XFS not recovering space on read-onlly filesystems following a system crash on RHEL

Solution Verified - Updated -

Environment

  • Red Hat Enterprise Linux 7
  • kernel versions prior to kernel-3.10.0-862.el7
  • XFS filesystems

Issue

  • After a system crash space allocated is not being reclaimed on my root filesystem.

  • After a system crash xfs_repair -nv returns -1 indicating corruption was detected, shouldn't log recovery prevent this?
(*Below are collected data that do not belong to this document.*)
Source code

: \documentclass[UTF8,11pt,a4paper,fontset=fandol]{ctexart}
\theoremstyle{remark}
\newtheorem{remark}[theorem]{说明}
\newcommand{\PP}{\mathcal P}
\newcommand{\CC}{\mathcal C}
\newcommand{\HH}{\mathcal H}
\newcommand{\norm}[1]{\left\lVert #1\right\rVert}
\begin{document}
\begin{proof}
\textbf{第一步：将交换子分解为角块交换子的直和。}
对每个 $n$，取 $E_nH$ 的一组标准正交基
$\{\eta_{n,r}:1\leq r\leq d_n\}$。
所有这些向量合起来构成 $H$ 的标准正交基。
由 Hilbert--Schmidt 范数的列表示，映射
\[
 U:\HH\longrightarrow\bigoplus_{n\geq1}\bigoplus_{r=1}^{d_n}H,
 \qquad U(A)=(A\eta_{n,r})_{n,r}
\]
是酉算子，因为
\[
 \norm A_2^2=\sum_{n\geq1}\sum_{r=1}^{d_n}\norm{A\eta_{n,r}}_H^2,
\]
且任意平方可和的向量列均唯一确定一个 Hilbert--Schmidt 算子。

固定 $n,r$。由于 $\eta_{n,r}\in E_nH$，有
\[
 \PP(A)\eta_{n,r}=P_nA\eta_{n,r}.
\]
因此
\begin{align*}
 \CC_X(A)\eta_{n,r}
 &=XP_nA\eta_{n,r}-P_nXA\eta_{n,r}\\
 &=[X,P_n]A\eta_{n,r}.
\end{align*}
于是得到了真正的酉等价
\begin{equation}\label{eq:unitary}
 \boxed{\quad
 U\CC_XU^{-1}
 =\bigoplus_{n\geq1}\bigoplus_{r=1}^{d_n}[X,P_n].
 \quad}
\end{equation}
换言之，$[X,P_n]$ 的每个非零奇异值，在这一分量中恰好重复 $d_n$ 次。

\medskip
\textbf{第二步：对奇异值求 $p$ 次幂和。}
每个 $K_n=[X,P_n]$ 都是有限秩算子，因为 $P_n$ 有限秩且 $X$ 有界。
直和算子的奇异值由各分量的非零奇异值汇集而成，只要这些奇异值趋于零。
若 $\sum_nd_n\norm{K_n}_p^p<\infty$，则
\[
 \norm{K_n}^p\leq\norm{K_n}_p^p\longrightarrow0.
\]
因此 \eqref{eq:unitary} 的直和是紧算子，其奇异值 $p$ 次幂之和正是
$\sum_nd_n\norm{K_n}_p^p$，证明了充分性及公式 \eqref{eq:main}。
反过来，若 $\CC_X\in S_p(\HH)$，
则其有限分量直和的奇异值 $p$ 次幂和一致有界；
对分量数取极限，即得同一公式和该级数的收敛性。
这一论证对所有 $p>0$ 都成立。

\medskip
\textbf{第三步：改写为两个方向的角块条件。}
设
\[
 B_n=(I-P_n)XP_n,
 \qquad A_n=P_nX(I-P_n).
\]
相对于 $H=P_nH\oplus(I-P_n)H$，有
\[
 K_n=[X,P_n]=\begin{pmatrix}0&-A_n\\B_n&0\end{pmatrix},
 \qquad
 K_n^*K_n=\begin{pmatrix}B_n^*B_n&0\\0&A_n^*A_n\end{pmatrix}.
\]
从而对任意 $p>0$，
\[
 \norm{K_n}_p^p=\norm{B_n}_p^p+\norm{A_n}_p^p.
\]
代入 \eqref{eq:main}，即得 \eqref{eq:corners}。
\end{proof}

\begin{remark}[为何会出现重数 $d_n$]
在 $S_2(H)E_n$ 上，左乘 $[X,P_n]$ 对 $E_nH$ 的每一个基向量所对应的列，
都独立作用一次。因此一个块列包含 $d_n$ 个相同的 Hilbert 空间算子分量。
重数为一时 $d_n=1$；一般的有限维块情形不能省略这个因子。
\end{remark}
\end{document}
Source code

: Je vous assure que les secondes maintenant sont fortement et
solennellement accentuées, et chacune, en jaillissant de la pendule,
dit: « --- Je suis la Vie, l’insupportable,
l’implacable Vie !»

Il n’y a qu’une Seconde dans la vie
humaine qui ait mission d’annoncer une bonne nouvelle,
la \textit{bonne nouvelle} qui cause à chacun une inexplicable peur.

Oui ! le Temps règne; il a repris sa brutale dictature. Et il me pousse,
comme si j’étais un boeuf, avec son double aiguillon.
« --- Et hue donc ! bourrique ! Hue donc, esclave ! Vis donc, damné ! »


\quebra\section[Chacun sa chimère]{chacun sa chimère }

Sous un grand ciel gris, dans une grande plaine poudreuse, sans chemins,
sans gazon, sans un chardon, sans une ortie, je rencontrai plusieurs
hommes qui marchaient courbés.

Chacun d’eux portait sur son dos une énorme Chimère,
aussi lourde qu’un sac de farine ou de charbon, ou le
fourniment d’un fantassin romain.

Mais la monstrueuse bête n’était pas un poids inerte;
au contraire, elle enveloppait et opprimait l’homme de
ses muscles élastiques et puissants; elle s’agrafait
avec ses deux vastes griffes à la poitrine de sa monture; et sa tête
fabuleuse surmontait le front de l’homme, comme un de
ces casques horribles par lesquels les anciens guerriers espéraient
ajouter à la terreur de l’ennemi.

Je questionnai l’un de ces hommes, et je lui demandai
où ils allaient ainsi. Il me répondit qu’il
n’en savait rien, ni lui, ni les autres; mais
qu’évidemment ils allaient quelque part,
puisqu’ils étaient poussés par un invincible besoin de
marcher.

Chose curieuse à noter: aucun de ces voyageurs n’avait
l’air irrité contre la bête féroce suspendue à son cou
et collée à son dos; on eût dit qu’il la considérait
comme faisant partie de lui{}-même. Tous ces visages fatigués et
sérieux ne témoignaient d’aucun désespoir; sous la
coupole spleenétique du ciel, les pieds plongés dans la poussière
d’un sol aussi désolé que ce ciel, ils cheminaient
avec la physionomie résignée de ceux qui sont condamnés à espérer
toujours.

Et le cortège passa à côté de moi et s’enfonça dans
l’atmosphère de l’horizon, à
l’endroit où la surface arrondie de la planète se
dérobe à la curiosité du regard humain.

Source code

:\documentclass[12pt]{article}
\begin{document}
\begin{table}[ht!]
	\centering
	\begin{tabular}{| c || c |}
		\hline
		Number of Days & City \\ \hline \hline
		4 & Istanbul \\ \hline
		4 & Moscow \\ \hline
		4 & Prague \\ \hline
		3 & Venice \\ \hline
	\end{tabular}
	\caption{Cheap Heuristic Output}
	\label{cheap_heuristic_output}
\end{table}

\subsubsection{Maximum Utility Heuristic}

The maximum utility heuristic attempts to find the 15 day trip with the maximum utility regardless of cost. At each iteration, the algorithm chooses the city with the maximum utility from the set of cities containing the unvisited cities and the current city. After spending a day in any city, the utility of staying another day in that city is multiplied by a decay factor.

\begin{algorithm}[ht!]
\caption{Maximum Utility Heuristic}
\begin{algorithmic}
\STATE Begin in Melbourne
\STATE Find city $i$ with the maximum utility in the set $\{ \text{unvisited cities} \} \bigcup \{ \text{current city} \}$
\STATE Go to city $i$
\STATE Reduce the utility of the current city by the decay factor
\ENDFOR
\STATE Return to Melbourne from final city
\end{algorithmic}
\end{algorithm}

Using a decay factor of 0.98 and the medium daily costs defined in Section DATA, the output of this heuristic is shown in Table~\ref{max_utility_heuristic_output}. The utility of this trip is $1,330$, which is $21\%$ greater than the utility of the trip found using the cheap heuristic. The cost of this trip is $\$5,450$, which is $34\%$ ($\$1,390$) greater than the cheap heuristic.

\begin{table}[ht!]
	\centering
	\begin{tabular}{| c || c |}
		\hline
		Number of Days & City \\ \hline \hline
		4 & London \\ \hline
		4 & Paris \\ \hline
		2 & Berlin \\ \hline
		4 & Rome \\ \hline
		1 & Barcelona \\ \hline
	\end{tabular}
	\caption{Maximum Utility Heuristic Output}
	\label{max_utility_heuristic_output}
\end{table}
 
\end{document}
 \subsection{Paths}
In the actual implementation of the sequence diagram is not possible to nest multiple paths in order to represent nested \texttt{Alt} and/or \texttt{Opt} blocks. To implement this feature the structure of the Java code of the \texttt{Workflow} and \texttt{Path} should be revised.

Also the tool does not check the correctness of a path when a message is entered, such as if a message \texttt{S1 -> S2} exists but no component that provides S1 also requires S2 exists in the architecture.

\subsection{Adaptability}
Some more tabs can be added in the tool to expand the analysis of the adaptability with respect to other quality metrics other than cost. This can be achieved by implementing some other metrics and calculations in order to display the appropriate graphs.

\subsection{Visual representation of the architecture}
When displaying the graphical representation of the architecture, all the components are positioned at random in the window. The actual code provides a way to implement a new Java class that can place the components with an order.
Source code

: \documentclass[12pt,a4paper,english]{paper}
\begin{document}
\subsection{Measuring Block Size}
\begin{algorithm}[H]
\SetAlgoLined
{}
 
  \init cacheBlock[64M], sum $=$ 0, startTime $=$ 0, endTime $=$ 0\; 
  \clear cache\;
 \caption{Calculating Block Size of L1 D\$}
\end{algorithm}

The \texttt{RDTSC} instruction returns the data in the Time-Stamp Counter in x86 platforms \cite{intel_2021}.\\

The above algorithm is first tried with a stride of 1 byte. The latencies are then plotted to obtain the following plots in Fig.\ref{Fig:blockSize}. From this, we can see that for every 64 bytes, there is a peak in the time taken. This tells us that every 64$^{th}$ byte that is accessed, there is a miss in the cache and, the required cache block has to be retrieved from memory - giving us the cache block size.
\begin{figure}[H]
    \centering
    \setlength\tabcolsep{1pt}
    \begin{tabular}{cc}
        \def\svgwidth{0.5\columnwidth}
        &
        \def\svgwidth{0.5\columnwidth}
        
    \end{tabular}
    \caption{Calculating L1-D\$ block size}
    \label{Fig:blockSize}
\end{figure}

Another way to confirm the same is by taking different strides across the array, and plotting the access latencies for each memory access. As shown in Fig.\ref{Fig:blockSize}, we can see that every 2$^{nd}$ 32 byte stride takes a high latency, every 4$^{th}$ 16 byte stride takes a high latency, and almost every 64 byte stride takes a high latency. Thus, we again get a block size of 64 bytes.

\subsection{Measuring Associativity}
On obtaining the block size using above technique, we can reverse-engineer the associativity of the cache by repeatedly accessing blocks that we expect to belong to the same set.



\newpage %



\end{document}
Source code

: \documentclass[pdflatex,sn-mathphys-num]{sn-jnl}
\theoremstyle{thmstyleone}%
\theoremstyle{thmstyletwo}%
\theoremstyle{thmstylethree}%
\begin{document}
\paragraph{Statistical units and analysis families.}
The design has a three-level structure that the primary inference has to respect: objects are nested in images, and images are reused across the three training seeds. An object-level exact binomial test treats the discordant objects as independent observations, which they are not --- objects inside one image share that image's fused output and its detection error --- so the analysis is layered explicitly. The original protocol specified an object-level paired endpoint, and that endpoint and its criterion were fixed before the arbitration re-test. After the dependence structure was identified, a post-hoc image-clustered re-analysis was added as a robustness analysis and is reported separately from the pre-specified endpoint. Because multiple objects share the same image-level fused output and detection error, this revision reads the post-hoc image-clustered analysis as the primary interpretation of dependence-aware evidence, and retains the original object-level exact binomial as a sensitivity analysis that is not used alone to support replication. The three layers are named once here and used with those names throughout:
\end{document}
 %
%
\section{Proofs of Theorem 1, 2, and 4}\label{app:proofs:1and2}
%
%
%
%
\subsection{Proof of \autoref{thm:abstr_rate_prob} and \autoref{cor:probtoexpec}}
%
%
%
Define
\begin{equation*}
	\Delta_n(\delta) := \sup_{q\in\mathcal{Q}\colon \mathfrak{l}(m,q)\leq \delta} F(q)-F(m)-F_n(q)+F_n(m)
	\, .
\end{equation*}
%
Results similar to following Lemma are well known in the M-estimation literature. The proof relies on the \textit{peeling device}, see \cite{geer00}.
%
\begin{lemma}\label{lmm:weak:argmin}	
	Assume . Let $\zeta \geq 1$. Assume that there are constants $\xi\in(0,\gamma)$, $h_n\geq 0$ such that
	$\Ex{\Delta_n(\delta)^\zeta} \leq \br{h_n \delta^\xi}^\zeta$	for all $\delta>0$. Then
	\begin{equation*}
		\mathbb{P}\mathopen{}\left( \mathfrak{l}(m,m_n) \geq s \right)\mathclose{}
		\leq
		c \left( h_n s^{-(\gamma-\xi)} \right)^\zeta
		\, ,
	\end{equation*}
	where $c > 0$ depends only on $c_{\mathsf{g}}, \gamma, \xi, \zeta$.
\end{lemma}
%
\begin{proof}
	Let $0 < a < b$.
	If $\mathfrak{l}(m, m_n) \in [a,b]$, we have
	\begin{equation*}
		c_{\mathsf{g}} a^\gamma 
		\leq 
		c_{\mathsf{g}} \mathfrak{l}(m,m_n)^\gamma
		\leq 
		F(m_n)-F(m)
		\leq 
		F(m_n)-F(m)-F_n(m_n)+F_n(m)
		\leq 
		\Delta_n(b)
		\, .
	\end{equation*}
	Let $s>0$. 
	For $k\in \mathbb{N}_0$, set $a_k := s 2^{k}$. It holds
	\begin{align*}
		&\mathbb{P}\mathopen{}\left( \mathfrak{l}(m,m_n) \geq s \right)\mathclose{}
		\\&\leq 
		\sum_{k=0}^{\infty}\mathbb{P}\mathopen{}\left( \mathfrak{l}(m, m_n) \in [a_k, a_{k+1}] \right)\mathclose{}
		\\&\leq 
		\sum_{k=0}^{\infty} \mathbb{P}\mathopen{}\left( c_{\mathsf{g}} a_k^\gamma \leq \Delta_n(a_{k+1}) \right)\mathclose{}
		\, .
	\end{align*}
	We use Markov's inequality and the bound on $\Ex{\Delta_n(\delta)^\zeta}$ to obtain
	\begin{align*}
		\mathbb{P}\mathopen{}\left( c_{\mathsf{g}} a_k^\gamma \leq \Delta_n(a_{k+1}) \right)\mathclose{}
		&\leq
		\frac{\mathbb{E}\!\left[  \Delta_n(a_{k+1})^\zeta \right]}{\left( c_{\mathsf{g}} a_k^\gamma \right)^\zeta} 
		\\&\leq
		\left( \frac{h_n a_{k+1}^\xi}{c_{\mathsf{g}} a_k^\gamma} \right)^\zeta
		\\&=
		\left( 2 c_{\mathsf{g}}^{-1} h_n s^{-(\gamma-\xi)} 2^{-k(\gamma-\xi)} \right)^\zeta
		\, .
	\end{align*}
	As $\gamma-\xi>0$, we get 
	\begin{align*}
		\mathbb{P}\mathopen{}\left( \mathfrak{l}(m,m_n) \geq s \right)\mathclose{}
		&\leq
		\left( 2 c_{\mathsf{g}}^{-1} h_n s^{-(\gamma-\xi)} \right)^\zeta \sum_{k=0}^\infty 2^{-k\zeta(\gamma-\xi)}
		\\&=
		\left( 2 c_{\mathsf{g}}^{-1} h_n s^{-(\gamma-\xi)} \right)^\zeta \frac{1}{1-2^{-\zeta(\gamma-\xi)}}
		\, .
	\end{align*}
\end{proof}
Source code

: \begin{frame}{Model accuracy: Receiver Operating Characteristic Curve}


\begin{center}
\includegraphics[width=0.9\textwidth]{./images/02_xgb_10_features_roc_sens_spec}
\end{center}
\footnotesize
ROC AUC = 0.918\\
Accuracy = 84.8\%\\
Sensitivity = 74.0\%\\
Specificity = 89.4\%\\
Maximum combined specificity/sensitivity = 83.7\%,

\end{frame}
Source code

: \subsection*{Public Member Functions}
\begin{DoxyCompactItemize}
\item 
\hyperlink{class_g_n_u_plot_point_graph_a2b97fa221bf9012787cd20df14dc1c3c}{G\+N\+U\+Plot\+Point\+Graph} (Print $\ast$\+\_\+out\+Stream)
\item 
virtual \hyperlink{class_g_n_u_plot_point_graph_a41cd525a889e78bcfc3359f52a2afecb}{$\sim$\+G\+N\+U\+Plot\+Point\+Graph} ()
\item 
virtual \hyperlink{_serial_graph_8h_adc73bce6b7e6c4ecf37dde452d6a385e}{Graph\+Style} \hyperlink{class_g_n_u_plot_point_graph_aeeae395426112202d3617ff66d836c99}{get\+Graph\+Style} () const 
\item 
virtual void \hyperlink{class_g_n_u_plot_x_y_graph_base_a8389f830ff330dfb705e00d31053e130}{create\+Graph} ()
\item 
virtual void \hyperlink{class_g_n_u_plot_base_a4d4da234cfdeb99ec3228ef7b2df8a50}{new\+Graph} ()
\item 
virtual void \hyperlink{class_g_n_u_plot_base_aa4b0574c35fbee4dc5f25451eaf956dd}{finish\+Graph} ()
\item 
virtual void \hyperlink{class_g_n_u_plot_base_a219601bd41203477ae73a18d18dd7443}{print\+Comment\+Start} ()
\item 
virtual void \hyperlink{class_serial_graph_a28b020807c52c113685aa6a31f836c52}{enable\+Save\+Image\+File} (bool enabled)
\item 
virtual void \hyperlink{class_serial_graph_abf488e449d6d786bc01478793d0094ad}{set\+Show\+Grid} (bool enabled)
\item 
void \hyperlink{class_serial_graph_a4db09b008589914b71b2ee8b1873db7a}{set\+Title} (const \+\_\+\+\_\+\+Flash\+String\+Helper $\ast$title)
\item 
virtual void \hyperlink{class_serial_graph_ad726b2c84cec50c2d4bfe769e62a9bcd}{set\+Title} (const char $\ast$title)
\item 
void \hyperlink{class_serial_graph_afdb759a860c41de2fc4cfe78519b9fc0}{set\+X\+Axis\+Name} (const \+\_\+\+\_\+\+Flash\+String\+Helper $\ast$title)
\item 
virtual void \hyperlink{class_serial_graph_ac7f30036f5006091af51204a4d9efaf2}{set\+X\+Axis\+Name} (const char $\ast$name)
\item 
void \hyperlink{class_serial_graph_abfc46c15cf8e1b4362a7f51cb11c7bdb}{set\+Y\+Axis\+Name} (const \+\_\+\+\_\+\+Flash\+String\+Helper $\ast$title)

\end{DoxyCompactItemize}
    root@rhel7 ~]# xfs_repair -nv $IMAGE
    Phase 1 - find and verify superblock...
        - block cache size set to 89000 entries
    Phase 2 - using internal log
        - zero log...
    zero_log: head block 101 tail block 101
        - scan filesystem freespace and inode maps...
    agi unlinked bucket 3 is 67 in ag 0 (inode=67)
        - found root inode chunk
    Phase 3 - for each AG...
    ...
    Phase 6 - check inode connectivity...
        - traversing filesystem ...
        - agno = 0
        - agno = 1
        - agno = 2
        - agno = 3
        - traversal finished ...
        - moving disconnected inodes to lost+found ...
    disconnected inode 67, would move to lost+found
    Phase 7 - verify link counts...
    would have reset inode 67 nlinks from 0 to 1
    No modify flag set, skipping filesystem flush and exiting.
    

Resolution

This issue was resolved in kernel-3.10.0-862.el7 via errata RHSA-2018:1062

Root Cause

XFS log recovery was not processing unlinked inodes on read-only mounts.

The boot process initially mounts the root filesystem read-only prior to switching to read-write, meaning that root filesystems are most effected.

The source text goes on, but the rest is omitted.